◆ AIM OF THE EXERCISE:
If a line in the data below contains "installations", copy it.

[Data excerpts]
——————
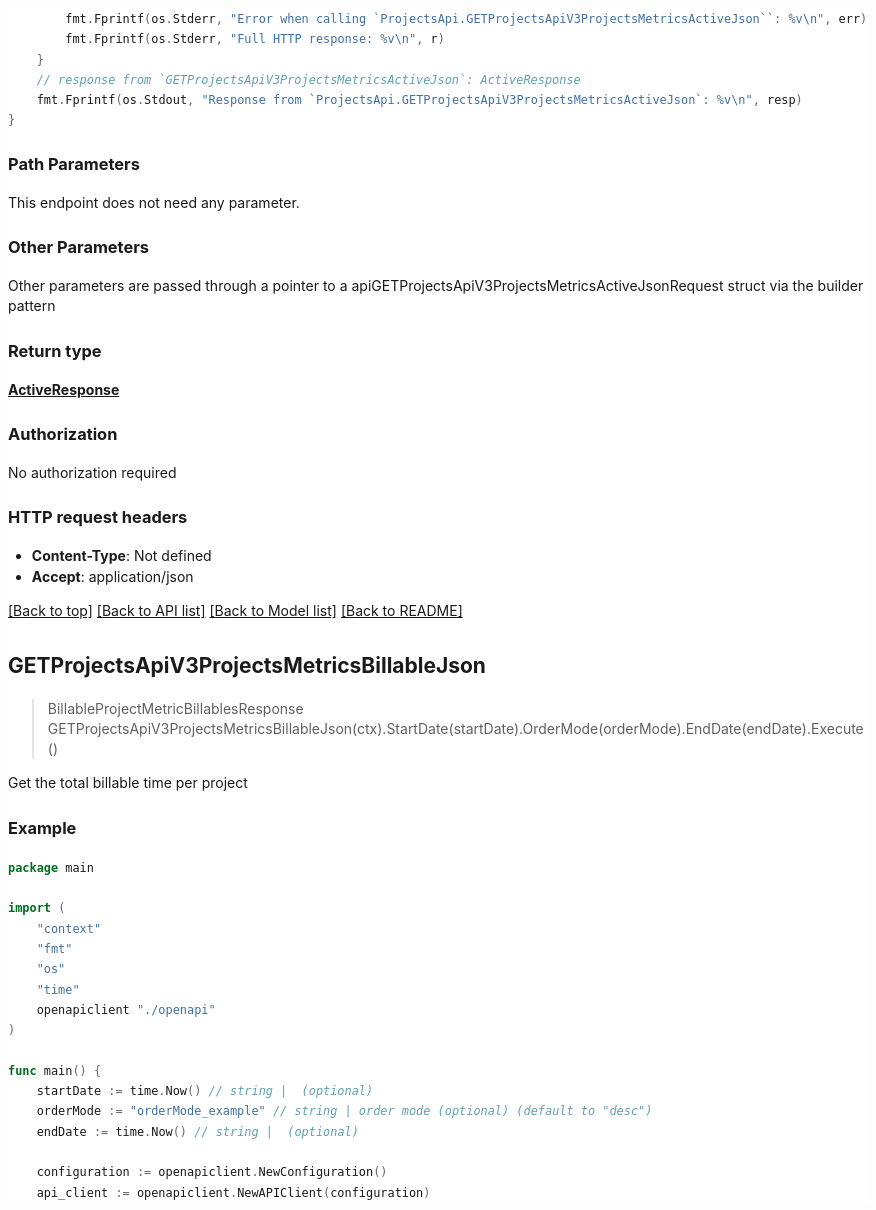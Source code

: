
 ```go
        fmt.Fprintf(os.Stderr, "Error when calling `ProjectsApi.GETProjectsApiV3ProjectsMetricsActiveJson``: %v\n", err)
        fmt.Fprintf(os.Stderr, "Full HTTP response: %v\n", r)
    }
    // response from `GETProjectsApiV3ProjectsMetricsActiveJson`: ActiveResponse
    fmt.Fprintf(os.Stdout, "Response from `ProjectsApi.GETProjectsApiV3ProjectsMetricsActiveJson`: %v\n", resp)
}
```

### Path Parameters

This endpoint does not need any parameter.

### Other Parameters

Other parameters are passed through a pointer to a apiGETProjectsApiV3ProjectsMetricsActiveJsonRequest struct via the builder pattern


### Return type

[**ActiveResponse**](ActiveResponse.md)

### Authorization

No authorization required

### HTTP request headers

- **Content-Type**: Not defined
- **Accept**: application/json

[[Back to top]](#) [[Back to API list]](../README.md#documentation-for-api-endpoints)
[[Back to Model list]](../README.md#documentation-for-models)
[[Back to README]](../README.md)


## GETProjectsApiV3ProjectsMetricsBillableJson

> BillableProjectMetricBillablesResponse GETProjectsApiV3ProjectsMetricsBillableJson(ctx).StartDate(startDate).OrderMode(orderMode).EndDate(endDate).Execute()

Get the total billable time per project



### Example

```go
package main

import (
    "context"
    "fmt"
    "os"
    "time"
    openapiclient "./openapi"
)

func main() {
    startDate := time.Now() // string |  (optional)
    orderMode := "orderMode_example" // string | order mode (optional) (default to "desc")
    endDate := time.Now() // string |  (optional)

    configuration := openapiclient.NewConfiguration()
    api_client := openapiclient.NewAPIClient(configuration)
```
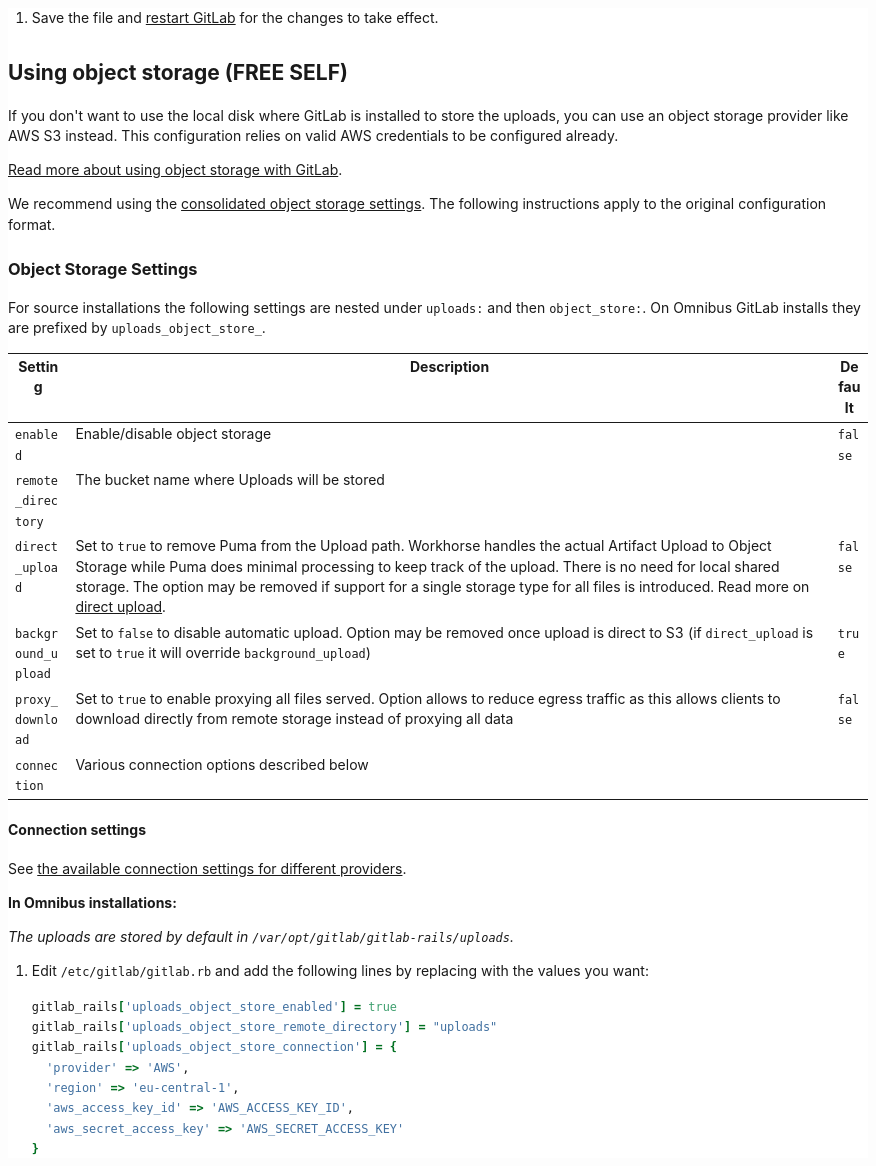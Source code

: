 1. Save the file and [restart GitLab](restart_gitlab.md#installations-from-source) for the changes to take effect.

## Using object storage **(FREE SELF)**

If you don't want to use the local disk where GitLab is installed to store the
uploads, you can use an object storage provider like AWS S3 instead.
This configuration relies on valid AWS credentials to be configured already.

[Read more about using object storage with GitLab](object_storage.md).

We recommend using the [consolidated object storage settings](object_storage.md#consolidated-object-storage-configuration). The following instructions apply to the original configuration format.

### Object Storage Settings

For source installations the following settings are nested under `uploads:` and then `object_store:`. On Omnibus GitLab installs they are prefixed by `uploads_object_store_`.

| Setting | Description | Default |
|---------|-------------|---------|
| `enabled` | Enable/disable object storage | `false` |
| `remote_directory` | The bucket name where Uploads will be stored| |
| `direct_upload` | Set to `true` to remove Puma from the Upload path. Workhorse handles the actual Artifact Upload to Object Storage while Puma does minimal processing to keep track of the upload. There is no need for local shared storage. The option may be removed if support for a single storage type for all files is introduced. Read more on [direct upload](../development/uploads.md#direct-upload). | `false` |
| `background_upload` | Set to `false` to disable automatic upload. Option may be removed once upload is direct to S3 (if `direct_upload` is set to `true` it will override `background_upload`) | `true` |
| `proxy_download` | Set to `true` to enable proxying all files served. Option allows to reduce egress traffic as this allows clients to download directly from remote storage instead of proxying all data | `false` |
| `connection` | Various connection options described below | |

#### Connection settings

See [the available connection settings for different providers](object_storage.md#connection-settings).

**In Omnibus installations:**

_The uploads are stored by default in
`/var/opt/gitlab/gitlab-rails/uploads`._

1. Edit `/etc/gitlab/gitlab.rb` and add the following lines by replacing with
   the values you want:

   ```ruby
   gitlab_rails['uploads_object_store_enabled'] = true
   gitlab_rails['uploads_object_store_remote_directory'] = "uploads"
   gitlab_rails['uploads_object_store_connection'] = {
     'provider' => 'AWS',
     'region' => 'eu-central-1',
     'aws_access_key_id' => 'AWS_ACCESS_KEY_ID',
     'aws_secret_access_key' => 'AWS_SECRET_ACCESS_KEY'
   }
   ```
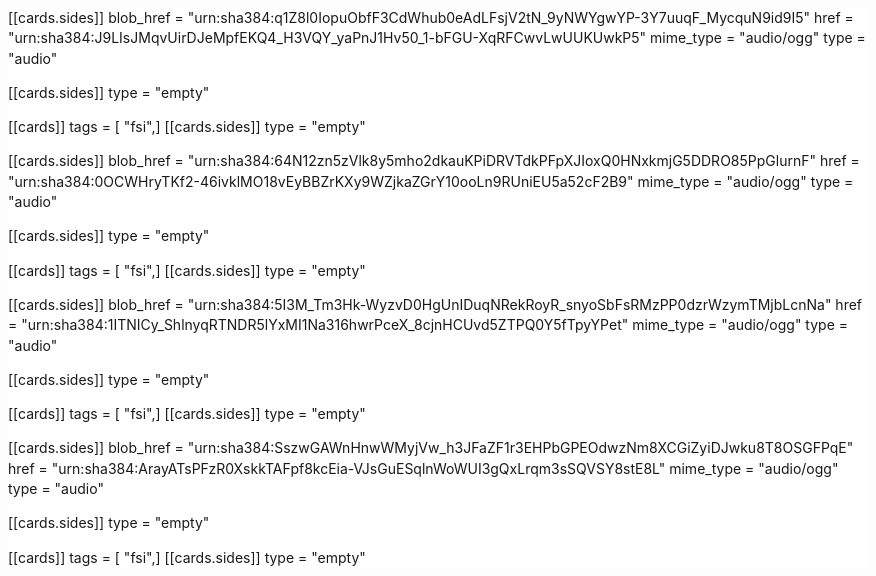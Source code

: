 [[cards.sides]]
blob_href = "urn:sha384:q1Z8l0IopuObfF3CdWhub0eAdLFsjV2tN_9yNWYgwYP-3Y7uuqF_MycquN9id9I5"
href = "urn:sha384:J9LIsJMqvUirDJeMpfEKQ4_H3VQY_yaPnJ1Hv50_1-bFGU-XqRFCwvLwUUKUwkP5"
mime_type = "audio/ogg"
type = "audio"

[[cards.sides]]
type = "empty"


[[cards]]
tags = [ "fsi",]
[[cards.sides]]
type = "empty"

[[cards.sides]]
blob_href = "urn:sha384:64N12zn5zVlk8y5mho2dkauKPiDRVTdkPFpXJIoxQ0HNxkmjG5DDRO85PpGlurnF"
href = "urn:sha384:0OCWHryTKf2-46ivklMO18vEyBBZrKXy9WZjkaZGrY10ooLn9RUniEU5a52cF2B9"
mime_type = "audio/ogg"
type = "audio"

[[cards.sides]]
type = "empty"


[[cards]]
tags = [ "fsi",]
[[cards.sides]]
type = "empty"

[[cards.sides]]
blob_href = "urn:sha384:5I3M_Tm3Hk-WyzvD0HgUnIDuqNRekRoyR_snyoSbFsRMzPP0dzrWzymTMjbLcnNa"
href = "urn:sha384:1ITNICy_ShlnyqRTNDR5lYxMI1Na316hwrPceX_8cjnHCUvd5ZTPQ0Y5fTpyYPet"
mime_type = "audio/ogg"
type = "audio"

[[cards.sides]]
type = "empty"


[[cards]]
tags = [ "fsi",]
[[cards.sides]]
type = "empty"

[[cards.sides]]
blob_href = "urn:sha384:SszwGAWnHnwWMyjVw_h3JFaZF1r3EHPbGPEOdwzNm8XCGiZyiDJwku8T8OSGFPqE"
href = "urn:sha384:ArayATsPFzR0XskkTAFpf8kcEia-VJsGuESqlnWoWUI3gQxLrqm3sSQVSY8stE8L"
mime_type = "audio/ogg"
type = "audio"

[[cards.sides]]
type = "empty"


[[cards]]
tags = [ "fsi",]
[[cards.sides]]
type = "empty"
——————
◆ YOUR SOLUTION:
: 1. Save the file and [restart GitLab](restart_gitlab.md#installations-from-source) for the changes to take effect.
For source installations the following settings are nested under `uploads:` and then `object_store:`. On Omnibus GitLab installs they are prefixed by `uploads_object_store_`.
**In Omnibus installations:**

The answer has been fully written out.